> [WHAT IS EXPECTED]: Where does the word "pretty" show up in the records? Copy every line that has it.

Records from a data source
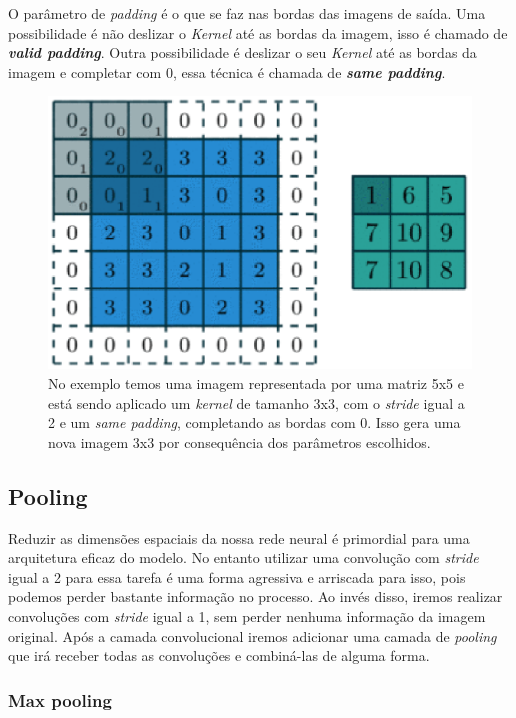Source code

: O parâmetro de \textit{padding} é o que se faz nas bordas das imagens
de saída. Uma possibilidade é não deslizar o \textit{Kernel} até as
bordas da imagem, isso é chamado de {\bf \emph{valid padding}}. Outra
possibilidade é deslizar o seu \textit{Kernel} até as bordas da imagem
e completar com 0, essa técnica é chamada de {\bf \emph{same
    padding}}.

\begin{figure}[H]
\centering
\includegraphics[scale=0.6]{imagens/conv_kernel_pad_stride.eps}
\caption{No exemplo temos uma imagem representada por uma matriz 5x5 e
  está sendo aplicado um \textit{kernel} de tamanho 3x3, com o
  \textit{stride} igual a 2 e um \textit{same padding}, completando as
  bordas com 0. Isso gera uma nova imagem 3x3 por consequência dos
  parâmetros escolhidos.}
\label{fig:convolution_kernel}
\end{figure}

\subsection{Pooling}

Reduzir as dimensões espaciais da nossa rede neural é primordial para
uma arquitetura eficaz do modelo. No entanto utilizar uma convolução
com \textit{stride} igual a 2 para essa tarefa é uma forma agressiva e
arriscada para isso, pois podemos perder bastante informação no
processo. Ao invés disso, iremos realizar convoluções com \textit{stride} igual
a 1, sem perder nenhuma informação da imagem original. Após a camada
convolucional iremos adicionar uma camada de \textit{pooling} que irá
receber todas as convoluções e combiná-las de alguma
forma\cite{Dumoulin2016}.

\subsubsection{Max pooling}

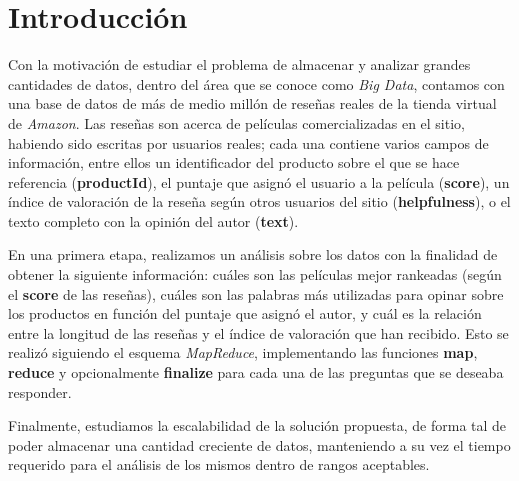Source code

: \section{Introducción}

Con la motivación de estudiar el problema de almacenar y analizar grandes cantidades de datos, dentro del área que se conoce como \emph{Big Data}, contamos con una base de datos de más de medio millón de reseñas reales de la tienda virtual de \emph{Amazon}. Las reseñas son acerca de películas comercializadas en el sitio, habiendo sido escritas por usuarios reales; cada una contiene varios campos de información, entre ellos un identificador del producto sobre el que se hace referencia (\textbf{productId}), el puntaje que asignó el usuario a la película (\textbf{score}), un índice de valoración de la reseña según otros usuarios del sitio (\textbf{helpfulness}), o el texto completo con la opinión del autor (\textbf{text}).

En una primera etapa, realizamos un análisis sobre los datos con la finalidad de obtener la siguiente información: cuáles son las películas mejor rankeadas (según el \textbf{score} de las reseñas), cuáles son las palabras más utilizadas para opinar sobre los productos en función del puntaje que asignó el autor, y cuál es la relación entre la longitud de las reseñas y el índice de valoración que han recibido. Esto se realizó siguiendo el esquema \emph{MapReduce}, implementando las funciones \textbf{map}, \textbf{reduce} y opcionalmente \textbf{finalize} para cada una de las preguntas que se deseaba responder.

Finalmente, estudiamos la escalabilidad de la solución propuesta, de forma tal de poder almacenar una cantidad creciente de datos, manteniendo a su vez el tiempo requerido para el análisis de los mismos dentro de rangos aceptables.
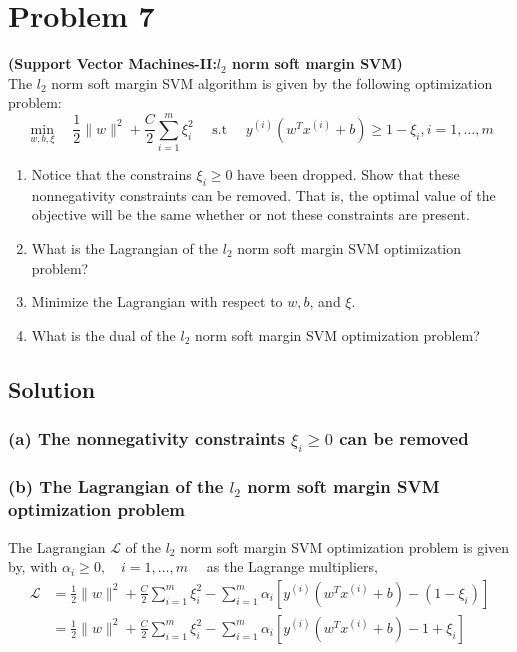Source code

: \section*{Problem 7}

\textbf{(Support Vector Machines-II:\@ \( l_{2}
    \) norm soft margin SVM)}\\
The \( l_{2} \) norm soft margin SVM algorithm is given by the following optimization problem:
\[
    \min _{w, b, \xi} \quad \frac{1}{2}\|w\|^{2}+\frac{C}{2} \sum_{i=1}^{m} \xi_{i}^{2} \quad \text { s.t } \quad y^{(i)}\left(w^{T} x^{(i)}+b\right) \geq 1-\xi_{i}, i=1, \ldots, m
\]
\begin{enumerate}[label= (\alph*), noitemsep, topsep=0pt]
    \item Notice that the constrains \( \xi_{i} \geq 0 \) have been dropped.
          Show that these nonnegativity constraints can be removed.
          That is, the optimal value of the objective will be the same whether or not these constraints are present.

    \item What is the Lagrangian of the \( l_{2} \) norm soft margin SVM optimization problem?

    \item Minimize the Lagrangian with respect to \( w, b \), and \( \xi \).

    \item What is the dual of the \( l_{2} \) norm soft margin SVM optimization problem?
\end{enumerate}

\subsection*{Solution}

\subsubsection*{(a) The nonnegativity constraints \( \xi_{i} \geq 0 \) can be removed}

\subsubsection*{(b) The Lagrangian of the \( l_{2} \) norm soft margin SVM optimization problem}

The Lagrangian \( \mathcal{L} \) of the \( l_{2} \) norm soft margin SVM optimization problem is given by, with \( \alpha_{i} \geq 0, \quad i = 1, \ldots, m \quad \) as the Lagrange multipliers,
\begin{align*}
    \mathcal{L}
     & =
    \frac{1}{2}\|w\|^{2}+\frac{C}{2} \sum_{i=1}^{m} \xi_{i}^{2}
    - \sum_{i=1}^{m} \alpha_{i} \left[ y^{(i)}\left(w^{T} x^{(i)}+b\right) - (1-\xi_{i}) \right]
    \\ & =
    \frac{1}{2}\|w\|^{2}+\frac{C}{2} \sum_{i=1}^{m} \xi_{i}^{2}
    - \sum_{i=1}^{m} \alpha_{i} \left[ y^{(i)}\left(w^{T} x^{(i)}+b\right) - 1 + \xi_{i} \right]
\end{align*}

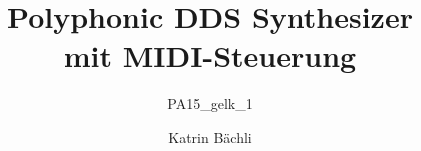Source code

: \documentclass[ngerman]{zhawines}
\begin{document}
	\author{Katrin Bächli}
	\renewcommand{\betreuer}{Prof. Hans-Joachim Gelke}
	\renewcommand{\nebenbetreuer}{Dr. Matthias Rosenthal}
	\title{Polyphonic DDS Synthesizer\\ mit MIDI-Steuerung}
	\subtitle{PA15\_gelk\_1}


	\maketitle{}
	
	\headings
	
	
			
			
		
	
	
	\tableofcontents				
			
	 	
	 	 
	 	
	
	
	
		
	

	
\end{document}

---

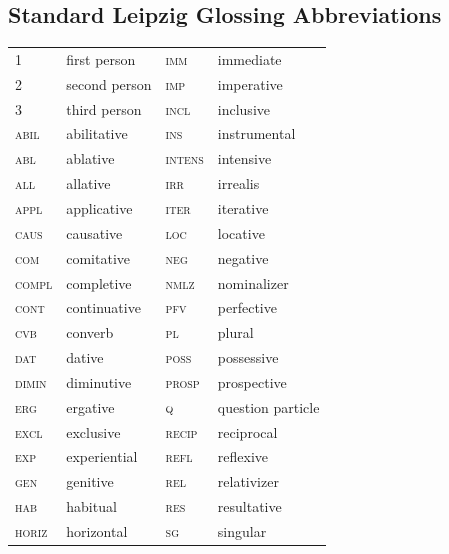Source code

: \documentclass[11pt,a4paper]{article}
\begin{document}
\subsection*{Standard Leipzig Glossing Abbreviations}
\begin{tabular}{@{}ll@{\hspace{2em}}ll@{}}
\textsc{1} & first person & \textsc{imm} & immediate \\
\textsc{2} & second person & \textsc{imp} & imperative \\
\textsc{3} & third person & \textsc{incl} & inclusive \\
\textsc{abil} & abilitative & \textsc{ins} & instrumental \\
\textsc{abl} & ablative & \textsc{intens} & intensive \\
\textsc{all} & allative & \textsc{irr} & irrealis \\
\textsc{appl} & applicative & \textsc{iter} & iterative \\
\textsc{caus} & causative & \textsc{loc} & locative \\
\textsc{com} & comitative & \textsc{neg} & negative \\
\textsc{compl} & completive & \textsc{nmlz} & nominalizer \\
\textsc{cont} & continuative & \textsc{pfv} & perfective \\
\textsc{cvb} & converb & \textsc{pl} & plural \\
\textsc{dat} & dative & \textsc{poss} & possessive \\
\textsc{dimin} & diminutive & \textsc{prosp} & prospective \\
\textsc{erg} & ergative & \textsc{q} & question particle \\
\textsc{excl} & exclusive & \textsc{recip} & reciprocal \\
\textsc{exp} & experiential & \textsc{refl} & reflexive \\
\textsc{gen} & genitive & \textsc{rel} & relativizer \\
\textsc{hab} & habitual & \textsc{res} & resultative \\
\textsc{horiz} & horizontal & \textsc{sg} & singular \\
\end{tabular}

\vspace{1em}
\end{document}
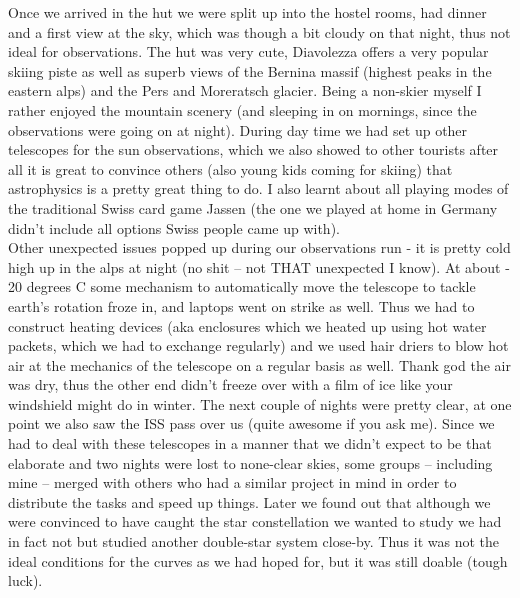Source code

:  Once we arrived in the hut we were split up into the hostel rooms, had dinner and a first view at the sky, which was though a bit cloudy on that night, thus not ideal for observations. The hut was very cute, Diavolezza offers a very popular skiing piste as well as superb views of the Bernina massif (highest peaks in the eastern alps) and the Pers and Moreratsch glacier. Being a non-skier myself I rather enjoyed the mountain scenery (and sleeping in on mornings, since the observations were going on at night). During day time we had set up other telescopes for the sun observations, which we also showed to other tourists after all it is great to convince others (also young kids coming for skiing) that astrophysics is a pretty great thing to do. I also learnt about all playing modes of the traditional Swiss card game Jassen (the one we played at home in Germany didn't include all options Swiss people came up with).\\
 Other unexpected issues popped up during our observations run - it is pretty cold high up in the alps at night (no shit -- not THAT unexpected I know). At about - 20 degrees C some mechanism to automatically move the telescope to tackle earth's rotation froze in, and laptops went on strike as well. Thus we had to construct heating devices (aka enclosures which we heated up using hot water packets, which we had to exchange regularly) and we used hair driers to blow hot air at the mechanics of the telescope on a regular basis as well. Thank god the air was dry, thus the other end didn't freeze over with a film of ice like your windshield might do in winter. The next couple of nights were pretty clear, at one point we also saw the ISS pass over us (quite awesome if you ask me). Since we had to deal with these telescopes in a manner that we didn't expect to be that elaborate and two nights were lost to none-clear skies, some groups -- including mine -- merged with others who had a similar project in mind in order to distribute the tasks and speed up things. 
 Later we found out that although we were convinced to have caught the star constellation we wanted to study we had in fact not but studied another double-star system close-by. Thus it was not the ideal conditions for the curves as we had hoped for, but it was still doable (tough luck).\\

> [YOUR SOLUTION]:
:  Once we arrived in the hut we were split up into the hostel rooms, had dinner and a first view at the sky, which was though a bit cloudy on that night, thus not ideal for observations. The hut was very cute, Diavolezza offers a very popular skiing piste as well as superb views of the Bernina massif (highest peaks in the eastern alps) and the Pers and Moreratsch glacier. Being a non-skier myself I rather enjoyed the mountain scenery (and sleeping in on mornings, since the observations were going on at night). During day time we had set up other telescopes for the sun observations, which we also showed to other tourists after all it is great to convince others (also young kids coming for skiing) that astrophysics is a pretty great thing to do. I also learnt about all playing modes of the traditional Swiss card game Jassen (the one we played at home in Germany didn't include all options Swiss people came up with).\\
 Other unexpected issues popped up during our observations run - it is pretty cold high up in the alps at night (no shit -- not THAT unexpected I know). At about - 20 degrees C some mechanism to automatically move the telescope to tackle earth's rotation froze in, and laptops went on strike as well. Thus we had to construct heating devices (aka enclosures which we heated up using hot water packets, which we had to exchange regularly) and we used hair driers to blow hot air at the mechanics of the telescope on a regular basis as well. Thank god the air was dry, thus the other end didn't freeze over with a film of ice like your windshield might do in winter. The next couple of nights were pretty clear, at one point we also saw the ISS pass over us (quite awesome if you ask me). Since we had to deal with these telescopes in a manner that we didn't expect to be that elaborate and two nights were lost to none-clear skies, some groups -- including mine -- merged with others who had a similar project in mind in order to distribute the tasks and speed up things. 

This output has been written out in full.